Reproduce all the data verbatim.
Segment Start: Data in this exercise
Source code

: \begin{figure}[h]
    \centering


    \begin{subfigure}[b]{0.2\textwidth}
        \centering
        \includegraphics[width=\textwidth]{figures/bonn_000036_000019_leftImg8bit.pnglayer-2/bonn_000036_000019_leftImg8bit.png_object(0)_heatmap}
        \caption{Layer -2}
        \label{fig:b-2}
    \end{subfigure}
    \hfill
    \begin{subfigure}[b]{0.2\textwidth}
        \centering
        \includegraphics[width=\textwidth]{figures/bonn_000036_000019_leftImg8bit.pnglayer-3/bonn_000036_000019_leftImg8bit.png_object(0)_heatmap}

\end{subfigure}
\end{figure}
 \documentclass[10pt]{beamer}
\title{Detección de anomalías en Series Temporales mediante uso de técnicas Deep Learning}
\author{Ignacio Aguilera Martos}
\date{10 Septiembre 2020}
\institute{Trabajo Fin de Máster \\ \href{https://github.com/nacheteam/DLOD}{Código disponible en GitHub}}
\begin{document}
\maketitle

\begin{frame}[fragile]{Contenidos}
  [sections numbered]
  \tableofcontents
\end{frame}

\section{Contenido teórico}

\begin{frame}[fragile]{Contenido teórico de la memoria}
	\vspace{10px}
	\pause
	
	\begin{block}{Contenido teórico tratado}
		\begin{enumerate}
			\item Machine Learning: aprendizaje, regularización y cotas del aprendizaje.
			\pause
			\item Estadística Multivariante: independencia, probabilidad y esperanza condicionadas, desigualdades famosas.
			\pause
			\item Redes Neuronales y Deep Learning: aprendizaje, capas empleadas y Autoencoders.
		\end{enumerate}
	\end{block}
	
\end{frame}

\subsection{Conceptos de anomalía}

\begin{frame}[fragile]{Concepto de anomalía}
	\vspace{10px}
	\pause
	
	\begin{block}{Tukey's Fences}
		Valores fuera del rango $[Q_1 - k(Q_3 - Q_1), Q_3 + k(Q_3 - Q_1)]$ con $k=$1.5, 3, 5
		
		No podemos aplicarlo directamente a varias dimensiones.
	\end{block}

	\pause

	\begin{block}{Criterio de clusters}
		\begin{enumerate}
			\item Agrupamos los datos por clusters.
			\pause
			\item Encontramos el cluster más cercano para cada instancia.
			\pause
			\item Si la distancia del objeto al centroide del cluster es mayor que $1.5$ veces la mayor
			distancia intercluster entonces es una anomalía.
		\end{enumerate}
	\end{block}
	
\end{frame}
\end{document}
Segment End: Data in this exercise
# [Response to the exercise]
Source code

: \begin{figure}[h]
    \centering


    \begin{subfigure}[b]{0.2\textwidth}
        \centering
        \includegraphics[width=\textwidth]{figures/bonn_000036_000019_leftImg8bit.pnglayer-2/bonn_000036_000019_leftImg8bit.png_object(0)_heatmap}
        \caption{Layer -2}
        \label{fig:b-2}
    \end{subfigure}
    \hfill
    \begin{subfigure}[b]{0.2\textwidth}
        \centering
        \includegraphics[width=\textwidth]{figures/bonn_000036_000019_leftImg8bit.pnglayer-3/bonn_000036_000019_leftImg8bit.png_object(0)_heatmap}

\end{subfigure}
\end{figure}
 \documentclass[10pt]{beamer}
\title{Detección de anomalías en Series Temporales mediante uso de técnicas Deep Learning}
\author{Ignacio Aguilera Martos}
\date{10 Septiembre 2020}
\institute{Trabajo Fin de Máster \\ \href{https://github.com/nacheteam/DLOD}{Código disponible en GitHub}}
\begin{document}
\maketitle

\begin{frame}[fragile]{Contenidos}
  [sections numbered]
  \tableofcontents
\end{frame}

\section{Contenido teórico}

\begin{frame}[fragile]{Contenido teórico de la memoria}
	\vspace{10px}
	\pause
	
	\begin{block}{Contenido teórico tratado}
		\begin{enumerate}
			\item Machine Learning: aprendizaje, regularización y cotas del aprendizaje.
			\pause
			\item Estadística Multivariante: independencia, probabilidad y esperanza condicionadas, desigualdades famosas.
			\pause
			\item Redes Neuronales y Deep Learning: aprendizaje, capas empleadas y Autoencoders.
		\end{enumerate}
	\end{block}
	
\end{frame}

\subsection{Conceptos de anomalía}

\begin{frame}[fragile]{Concepto de anomalía}
	\vspace{10px}
	\pause
	
	\begin{block}{Tukey's Fences}
		Valores fuera del rango $[Q_1 - k(Q_3 - Q_1), Q_3 + k(Q_3 - Q_1)]$ con $k=$1.5, 3, 5
		
		No podemos aplicarlo directamente a varias dimensiones.
	\end{block}

	\pause

	\begin{block}{Criterio de clusters}
		\begin{enumerate}
			\item Agrupamos los datos por clusters.
			\pause
			\item Encontramos el cluster más cercano para cada instancia.
			\pause
			\item Si la distancia del objeto al centroide del cluster es mayor que $1.5$ veces la mayor
			distancia intercluster entonces es una anomalía.
		\end{enumerate}
	\end{block}
	
\end{frame}
\end{document}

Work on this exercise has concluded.